What is needed:
Print the listing below in its entirety, character for character.

Input data:
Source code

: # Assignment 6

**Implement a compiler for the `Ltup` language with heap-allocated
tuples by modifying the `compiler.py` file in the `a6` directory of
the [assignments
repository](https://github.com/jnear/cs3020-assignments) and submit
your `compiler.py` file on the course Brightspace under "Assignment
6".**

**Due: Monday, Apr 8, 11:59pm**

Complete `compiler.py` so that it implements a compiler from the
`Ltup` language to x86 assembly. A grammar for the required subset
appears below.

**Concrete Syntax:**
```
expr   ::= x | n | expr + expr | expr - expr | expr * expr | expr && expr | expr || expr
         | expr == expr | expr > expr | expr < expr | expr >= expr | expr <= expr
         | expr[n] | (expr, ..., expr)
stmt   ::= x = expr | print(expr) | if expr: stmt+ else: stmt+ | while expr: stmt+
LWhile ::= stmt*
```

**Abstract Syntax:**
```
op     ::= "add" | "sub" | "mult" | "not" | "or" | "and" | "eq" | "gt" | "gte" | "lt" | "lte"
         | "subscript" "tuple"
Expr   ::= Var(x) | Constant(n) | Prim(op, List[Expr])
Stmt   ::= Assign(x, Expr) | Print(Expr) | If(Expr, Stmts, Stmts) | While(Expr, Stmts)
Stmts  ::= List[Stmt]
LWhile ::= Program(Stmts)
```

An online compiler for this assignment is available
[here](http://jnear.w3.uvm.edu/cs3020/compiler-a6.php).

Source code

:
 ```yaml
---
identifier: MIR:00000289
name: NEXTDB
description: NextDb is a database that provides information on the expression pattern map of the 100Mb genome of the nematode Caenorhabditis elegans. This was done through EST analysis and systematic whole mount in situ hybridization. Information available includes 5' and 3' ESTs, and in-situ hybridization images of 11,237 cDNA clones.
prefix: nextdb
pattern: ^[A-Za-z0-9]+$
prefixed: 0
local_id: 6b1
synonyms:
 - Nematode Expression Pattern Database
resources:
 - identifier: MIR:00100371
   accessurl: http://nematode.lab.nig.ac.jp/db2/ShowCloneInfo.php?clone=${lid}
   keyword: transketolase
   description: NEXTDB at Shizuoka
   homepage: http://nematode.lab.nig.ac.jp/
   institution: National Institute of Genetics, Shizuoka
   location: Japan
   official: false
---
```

Task answer:
Source code

: # Assignment 6

**Implement a compiler for the `Ltup` language with heap-allocated
tuples by modifying the `compiler.py` file in the `a6` directory of
the [assignments
repository](https://github.com/jnear/cs3020-assignments) and submit
your `compiler.py` file on the course Brightspace under "Assignment
6".**

**Due: Monday, Apr 8, 11:59pm**

Complete `compiler.py` so that it implements a compiler from the
`Ltup` language to x86 assembly. A grammar for the required subset
appears below.

**Concrete Syntax:**
```
expr   ::= x | n | expr + expr | expr - expr | expr * expr | expr && expr | expr || expr
         | expr == expr | expr > expr | expr < expr | expr >= expr | expr <= expr
         | expr[n] | (expr, ..., expr)
stmt   ::= x = expr | print(expr) | if expr: stmt+ else: stmt+ | while expr: stmt+
LWhile ::= stmt*
```

**Abstract Syntax:**
```
op     ::= "add" | "sub" | "mult" | "not" | "or" | "and" | "eq" | "gt" | "gte" | "lt" | "lte"
         | "subscript" "tuple"
Expr   ::= Var(x) | Constant(n) | Prim(op, List[Expr])
Stmt   ::= Assign(x, Expr) | Print(Expr) | If(Expr, Stmts, Stmts) | While(Expr, Stmts)
Stmts  ::= List[Stmt]
LWhile ::= Program(Stmts)
```

An online compiler for this assignment is available
[here](http://jnear.w3.uvm.edu/cs3020/compiler-a6.php).

Source code

:
 ```yaml
---
identifier: MIR:00000289
name: NEXTDB
description: NextDb is a database that provides information on the expression pattern map of the 100Mb genome of the nematode Caenorhabditis elegans. This was done through EST analysis and systematic whole mount in situ hybridization. Information available includes 5' and 3' ESTs, and in-situ hybridization images of 11,237 cDNA clones.
prefix: nextdb
pattern: ^[A-Za-z0-9]+$
prefixed: 0
local_id: 6b1
synonyms:
 - Nematode Expression Pattern Database
resources:
 - identifier: MIR:00100371
   accessurl: http://nematode.lab.nig.ac.jp/db2/ShowCloneInfo.php?clone=${lid}
   keyword: transketolase
   description: NEXTDB at Shizuoka
   homepage: http://nematode.lab.nig.ac.jp/
   institution: National Institute of Genetics, Shizuoka
   location: Japan
   official: false
---
```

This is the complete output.